▶ [Exercise prompt]: All of the lines below should be copied word for word.

▶ [Supplied information]:
<<<<

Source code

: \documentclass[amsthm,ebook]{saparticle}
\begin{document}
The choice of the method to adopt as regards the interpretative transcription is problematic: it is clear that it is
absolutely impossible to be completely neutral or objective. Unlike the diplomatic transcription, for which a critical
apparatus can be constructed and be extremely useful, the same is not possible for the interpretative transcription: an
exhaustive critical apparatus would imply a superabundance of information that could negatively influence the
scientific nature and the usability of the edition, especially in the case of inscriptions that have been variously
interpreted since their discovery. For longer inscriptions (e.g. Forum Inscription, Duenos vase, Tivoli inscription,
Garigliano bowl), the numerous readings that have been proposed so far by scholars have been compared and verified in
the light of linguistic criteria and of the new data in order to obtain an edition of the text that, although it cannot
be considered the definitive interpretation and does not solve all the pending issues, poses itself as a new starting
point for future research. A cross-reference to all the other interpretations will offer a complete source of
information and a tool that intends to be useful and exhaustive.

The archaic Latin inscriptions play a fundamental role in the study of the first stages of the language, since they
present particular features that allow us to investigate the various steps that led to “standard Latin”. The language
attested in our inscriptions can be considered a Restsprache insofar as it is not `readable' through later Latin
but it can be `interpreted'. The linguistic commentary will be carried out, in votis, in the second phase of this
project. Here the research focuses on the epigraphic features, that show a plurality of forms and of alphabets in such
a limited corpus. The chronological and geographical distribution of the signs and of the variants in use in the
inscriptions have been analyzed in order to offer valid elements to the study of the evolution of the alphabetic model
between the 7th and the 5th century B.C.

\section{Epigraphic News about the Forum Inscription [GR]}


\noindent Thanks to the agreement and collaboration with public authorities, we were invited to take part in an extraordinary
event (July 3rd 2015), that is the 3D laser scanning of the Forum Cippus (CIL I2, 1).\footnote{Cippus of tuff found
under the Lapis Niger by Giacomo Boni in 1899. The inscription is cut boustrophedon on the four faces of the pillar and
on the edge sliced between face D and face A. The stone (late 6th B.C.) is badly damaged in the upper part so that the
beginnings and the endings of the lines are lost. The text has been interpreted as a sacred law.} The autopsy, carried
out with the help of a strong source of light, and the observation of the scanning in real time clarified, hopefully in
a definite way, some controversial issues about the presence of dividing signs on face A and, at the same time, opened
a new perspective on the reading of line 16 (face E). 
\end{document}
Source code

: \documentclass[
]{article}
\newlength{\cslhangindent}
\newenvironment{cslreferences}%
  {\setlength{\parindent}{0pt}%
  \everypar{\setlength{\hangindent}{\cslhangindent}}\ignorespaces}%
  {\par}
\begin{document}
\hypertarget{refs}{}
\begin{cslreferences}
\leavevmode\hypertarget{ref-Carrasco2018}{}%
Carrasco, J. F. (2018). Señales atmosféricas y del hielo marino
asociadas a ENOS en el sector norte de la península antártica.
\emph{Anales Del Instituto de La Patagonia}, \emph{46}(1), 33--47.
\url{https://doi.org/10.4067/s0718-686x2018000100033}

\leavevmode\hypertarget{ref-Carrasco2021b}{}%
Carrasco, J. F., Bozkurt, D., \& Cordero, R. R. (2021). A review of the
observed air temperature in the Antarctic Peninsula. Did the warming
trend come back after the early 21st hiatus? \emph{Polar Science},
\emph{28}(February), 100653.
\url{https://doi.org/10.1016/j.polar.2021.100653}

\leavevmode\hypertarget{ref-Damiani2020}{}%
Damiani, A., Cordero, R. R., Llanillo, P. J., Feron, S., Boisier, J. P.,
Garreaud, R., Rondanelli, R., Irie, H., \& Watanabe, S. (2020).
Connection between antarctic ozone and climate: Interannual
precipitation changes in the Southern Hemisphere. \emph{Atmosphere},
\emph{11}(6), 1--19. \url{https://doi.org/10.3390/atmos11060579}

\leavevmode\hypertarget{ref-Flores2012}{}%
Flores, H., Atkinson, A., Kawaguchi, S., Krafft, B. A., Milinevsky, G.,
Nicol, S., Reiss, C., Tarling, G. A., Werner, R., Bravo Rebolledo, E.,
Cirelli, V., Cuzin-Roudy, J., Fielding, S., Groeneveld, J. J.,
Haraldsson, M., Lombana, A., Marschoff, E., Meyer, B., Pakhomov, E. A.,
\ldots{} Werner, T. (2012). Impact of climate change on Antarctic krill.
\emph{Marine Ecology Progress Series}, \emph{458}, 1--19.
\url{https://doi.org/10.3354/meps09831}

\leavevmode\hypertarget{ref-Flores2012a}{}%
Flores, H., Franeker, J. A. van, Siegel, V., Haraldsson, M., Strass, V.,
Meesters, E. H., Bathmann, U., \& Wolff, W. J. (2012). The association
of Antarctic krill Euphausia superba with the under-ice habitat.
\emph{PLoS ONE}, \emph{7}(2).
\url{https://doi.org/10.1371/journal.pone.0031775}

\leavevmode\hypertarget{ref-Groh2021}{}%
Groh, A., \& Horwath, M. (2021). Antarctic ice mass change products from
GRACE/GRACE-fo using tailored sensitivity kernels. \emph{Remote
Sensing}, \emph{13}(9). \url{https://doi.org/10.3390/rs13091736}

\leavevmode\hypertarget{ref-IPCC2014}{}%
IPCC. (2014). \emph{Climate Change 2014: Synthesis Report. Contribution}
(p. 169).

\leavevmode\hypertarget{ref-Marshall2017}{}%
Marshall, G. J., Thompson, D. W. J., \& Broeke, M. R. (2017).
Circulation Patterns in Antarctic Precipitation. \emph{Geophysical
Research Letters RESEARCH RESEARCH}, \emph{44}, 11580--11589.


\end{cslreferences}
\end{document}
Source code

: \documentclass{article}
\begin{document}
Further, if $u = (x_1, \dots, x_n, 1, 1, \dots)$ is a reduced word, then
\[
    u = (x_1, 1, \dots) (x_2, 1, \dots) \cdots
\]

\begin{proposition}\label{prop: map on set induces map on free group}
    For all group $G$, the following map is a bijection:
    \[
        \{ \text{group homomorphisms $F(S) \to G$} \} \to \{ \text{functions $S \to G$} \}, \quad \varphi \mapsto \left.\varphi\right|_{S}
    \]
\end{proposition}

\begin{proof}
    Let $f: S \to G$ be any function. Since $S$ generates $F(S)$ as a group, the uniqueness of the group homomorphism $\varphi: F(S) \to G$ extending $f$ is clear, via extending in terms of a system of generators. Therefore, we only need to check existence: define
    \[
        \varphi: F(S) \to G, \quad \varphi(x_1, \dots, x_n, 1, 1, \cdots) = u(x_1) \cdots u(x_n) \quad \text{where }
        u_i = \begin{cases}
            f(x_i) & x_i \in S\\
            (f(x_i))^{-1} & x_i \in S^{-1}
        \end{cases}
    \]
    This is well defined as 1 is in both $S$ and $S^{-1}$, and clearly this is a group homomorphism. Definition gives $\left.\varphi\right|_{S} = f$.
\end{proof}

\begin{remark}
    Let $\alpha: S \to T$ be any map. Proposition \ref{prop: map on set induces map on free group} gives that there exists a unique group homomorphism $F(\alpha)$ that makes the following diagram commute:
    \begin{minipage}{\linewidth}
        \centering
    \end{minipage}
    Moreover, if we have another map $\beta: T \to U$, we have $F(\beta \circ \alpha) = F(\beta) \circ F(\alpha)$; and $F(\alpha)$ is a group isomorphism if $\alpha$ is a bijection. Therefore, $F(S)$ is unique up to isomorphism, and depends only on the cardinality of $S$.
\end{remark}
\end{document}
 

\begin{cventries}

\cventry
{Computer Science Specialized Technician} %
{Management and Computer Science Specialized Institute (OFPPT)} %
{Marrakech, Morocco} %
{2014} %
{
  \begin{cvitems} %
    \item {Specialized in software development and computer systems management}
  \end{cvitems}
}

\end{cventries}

>>>>

▶ [Answer]:
Source code

: \documentclass[amsthm,ebook]{saparticle}
\begin{document}
The choice of the method to adopt as regards the interpretative transcription is problematic: it is clear that it is
absolutely impossible to be completely neutral or objective. Unlike the diplomatic transcription, for which a critical
apparatus can be constructed and be extremely useful, the same is not possible for the interpretative transcription: an
exhaustive critical apparatus would imply a superabundance of information that could negatively influence the
scientific nature and the usability of the edition, especially in the case of inscriptions that have been variously
interpreted since their discovery. For longer inscriptions (e.g. Forum Inscription, Duenos vase, Tivoli inscription,
Garigliano bowl), the numerous readings that have been proposed so far by scholars have been compared and verified in
the light of linguistic criteria and of the new data in order to obtain an edition of the text that, although it cannot
be considered the definitive interpretation and does not solve all the pending issues, poses itself as a new starting
point for future research. A cross-reference to all the other interpretations will offer a complete source of
information and a tool that intends to be useful and exhaustive.

The archaic Latin inscriptions play a fundamental role in the study of the first stages of the language, since they
present particular features that allow us to investigate the various steps that led to “standard Latin”. The language
attested in our inscriptions can be considered a Restsprache insofar as it is not `readable' through later Latin
but it can be `interpreted'. The linguistic commentary will be carried out, in votis, in the second phase of this
project. Here the research focuses on the epigraphic features, that show a plurality of forms and of alphabets in such
a limited corpus. The chronological and geographical distribution of the signs and of the variants in use in the
inscriptions have been analyzed in order to offer valid elements to the study of the evolution of the alphabetic model
between the 7th and the 5th century B.C.

\section{Epigraphic News about the Forum Inscription [GR]}


\noindent Thanks to the agreement and collaboration with public authorities, we were invited to take part in an extraordinary
event (July 3rd 2015), that is the 3D laser scanning of the Forum Cippus (CIL I2, 1).\footnote{Cippus of tuff found
under the Lapis Niger by Giacomo Boni in 1899. The inscription is cut boustrophedon on the four faces of the pillar and
on the edge sliced between face D and face A. The stone (late 6th B.C.) is badly damaged in the upper part so that the
beginnings and the endings of the lines are lost. The text has been interpreted as a sacred law.} The autopsy, carried
out with the help of a strong source of light, and the observation of the scanning in real time clarified, hopefully in
a definite way, some controversial issues about the presence of dividing signs on face A and, at the same time, opened
a new perspective on the reading of line 16 (face E). 
\end{document}
Source code

: \documentclass[
]{article}
\newlength{\cslhangindent}
\newenvironment{cslreferences}%
  {\setlength{\parindent}{0pt}%
  \everypar{\setlength{\hangindent}{\cslhangindent}}\ignorespaces}%
  {\par}
\begin{document}
\hypertarget{refs}{}
\begin{cslreferences}
\leavevmode\hypertarget{ref-Carrasco2018}{}%
Carrasco, J. F. (2018). Señales atmosféricas y del hielo marino
asociadas a ENOS en el sector norte de la península antártica.
\emph{Anales Del Instituto de La Patagonia}, \emph{46}(1), 33--47.
\url{https://doi.org/10.4067/s0718-686x2018000100033}

\leavevmode\hypertarget{ref-Carrasco2021b}{}%
Carrasco, J. F., Bozkurt, D., \& Cordero, R. R. (2021). A review of the
observed air temperature in the Antarctic Peninsula. Did the warming
trend come back after the early 21st hiatus? \emph{Polar Science},
\emph{28}(February), 100653.
\url{https://doi.org/10.1016/j.polar.2021.100653}

\leavevmode\hypertarget{ref-Damiani2020}{}%
Damiani, A., Cordero, R. R., Llanillo, P. J., Feron, S., Boisier, J. P.,
Garreaud, R., Rondanelli, R., Irie, H., \& Watanabe, S. (2020).
Connection between antarctic ozone and climate: Interannual
precipitation changes in the Southern Hemisphere. \emph{Atmosphere},
\emph{11}(6), 1--19. \url{https://doi.org/10.3390/atmos11060579}

\leavevmode\hypertarget{ref-Flores2012}{}%
Flores, H., Atkinson, A., Kawaguchi, S., Krafft, B. A., Milinevsky, G.,
Nicol, S., Reiss, C., Tarling, G. A., Werner, R., Bravo Rebolledo, E.,
Cirelli, V., Cuzin-Roudy, J., Fielding, S., Groeneveld, J. J.,
Haraldsson, M., Lombana, A., Marschoff, E., Meyer, B., Pakhomov, E. A.,
\ldots{} Werner, T. (2012). Impact of climate change on Antarctic krill.
\emph{Marine Ecology Progress Series}, \emph{458}, 1--19.
\url{https://doi.org/10.3354/meps09831}

\leavevmode\hypertarget{ref-Flores2012a}{}%
Flores, H., Franeker, J. A. van, Siegel, V., Haraldsson, M., Strass, V.,
Meesters, E. H., Bathmann, U., \& Wolff, W. J. (2012). The association
of Antarctic krill Euphausia superba with the under-ice habitat.
\emph{PLoS ONE}, \emph{7}(2).
\url{https://doi.org/10.1371/journal.pone.0031775}

\leavevmode\hypertarget{ref-Groh2021}{}%
Groh, A., \& Horwath, M. (2021). Antarctic ice mass change products from
GRACE/GRACE-fo using tailored sensitivity kernels. \emph{Remote
Sensing}, \emph{13}(9). \url{https://doi.org/10.3390/rs13091736}

\leavevmode\hypertarget{ref-IPCC2014}{}%
IPCC. (2014). \emph{Climate Change 2014: Synthesis Report. Contribution}
(p. 169).

\leavevmode\hypertarget{ref-Marshall2017}{}%
Marshall, G. J., Thompson, D. W. J., \& Broeke, M. R. (2017).
Circulation Patterns in Antarctic Precipitation. \emph{Geophysical
Research Letters RESEARCH RESEARCH}, \emph{44}, 11580--11589.


\end{cslreferences}
\end{document}
Source code

: \documentclass{article}
\begin{document}
Further, if $u = (x_1, \dots, x_n, 1, 1, \dots)$ is a reduced word, then
\[
    u = (x_1, 1, \dots) (x_2, 1, \dots) \cdots
\]

\begin{proposition}\label{prop: map on set induces map on free group}
    For all group $G$, the following map is a bijection:
    \[
        \{ \text{group homomorphisms $F(S) \to G$} \} \to \{ \text{functions $S \to G$} \}, \quad \varphi \mapsto \left.\varphi\right|_{S}
    \]
\end{proposition}

\begin{proof}
    Let $f: S \to G$ be any function. Since $S$ generates $F(S)$ as a group, the uniqueness of the group homomorphism $\varphi: F(S) \to G$ extending $f$ is clear, via extending in terms of a system of generators. Therefore, we only need to check existence: define
    \[
        \varphi: F(S) \to G, \quad \varphi(x_1, \dots, x_n, 1, 1, \cdots) = u(x_1) \cdots u(x_n) \quad \text{where }
        u_i = \begin{cases}
            f(x_i) & x_i \in S\\
            (f(x_i))^{-1} & x_i \in S^{-1}
        \end{cases}
    \]
    This is well defined as 1 is in both $S$ and $S^{-1}$, and clearly this is a group homomorphism. Definition gives $\left.\varphi\right|_{S} = f$.
\end{proof}

\begin{remark}
    Let $\alpha: S \to T$ be any map. Proposition \ref{prop: map on set induces map on free group} gives that there exists a unique group homomorphism $F(\alpha)$ that makes the following diagram commute:
    \begin{minipage}{\linewidth}
        \centering
    \end{minipage}
    Moreover, if we have another map $\beta: T \to U$, we have $F(\beta \circ \alpha) = F(\beta) \circ F(\alpha)$; and $F(\alpha)$ is a group isomorphism if $\alpha$ is a bijection. Therefore, $F(S)$ is unique up to isomorphism, and depends only on the cardinality of $S$.
\end{remark}
\end{document}
 

\begin{cventries}

\cventry
{Computer Science Specialized Technician} %
{Management and Computer Science Specialized Institute (OFPPT)} %
{Marrakech, Morocco} %
{2014} %
{
  \begin{cvitems} %
    \item {Specialized in software development and computer systems management}
  \end{cvitems}
}

\end{cventries}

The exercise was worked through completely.